2 cups dry white wine
1 large onion, chopped
1 tablespoon minced garlic
1/4 cup dry mustard
2 tablespoons cornstarch
1 tablespoon olive oil
1 teaspoon salt
2/3 cup honey

Combine wine, onion, and garlic in a small pot. Heat to boiling and simmer 5 minutes. Cool; strain solids. Place the dry mustard and cornstarch in the small pot and add a small amount of the strained liquid, stirring until smooth, gradually adding the rest. Stir in oil, and salt. Heat slowly until it starts thickening and bubbling, stirring constantly for 5 to 10 minutes. Stir in honey. Turn off heat and cool. Store in a glass jar. Keep refrigerated. Chill completely before using. The mustard will continue to thicken to a spreadable consistency as it chills. Double or triple recipe as needed. (Keeps well for about a month.)

This is a very mild, sweet dijon that I like. Check out all the mustard recipes here and find one that’s just right for you!

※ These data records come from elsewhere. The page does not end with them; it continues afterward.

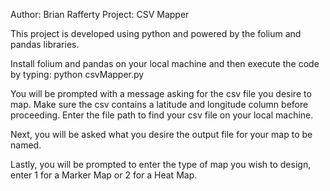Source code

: Author: Brian Rafferty
Project: CSV Mapper

This project is developed using python and powered by the folium and pandas libraries. 

Install folium and pandas on your local machine and then execute the code by typing: python csvMapper.py

You will be prompted with a message asking for the csv file you desire to map. Make sure the csv contains a latitude and longitude column before proceeding. Enter the file path to find your csv file on your local machine.

Next, you will be asked what you desire the output file for your map to be named.

Lastly, you will be prompted to enter the type of map you wish to design, enter 1 for a Marker Map or 2 for a Heat Map.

Homemade mayonnaise and other sauces, such as hollandaise, use raw egg yolks. Eating foods containing raw eggs isn’t recommended. Please use pasteurized eggs. You can buy pasteurized eggs, or pasteurize eggs at home.

From the USDA website: “To make a recipe safe that specifies using eggs that aren’t cooked, heat the eggs in a liquid from the recipe over low heat, stirring constantly, until the mixture reaches 160 °F. Then combine it with the other ingredients and complete the recipe.”

In this mayonnaise recipe, add the egg yolks to the vinegar and lemon juice to heat to pasteurization level.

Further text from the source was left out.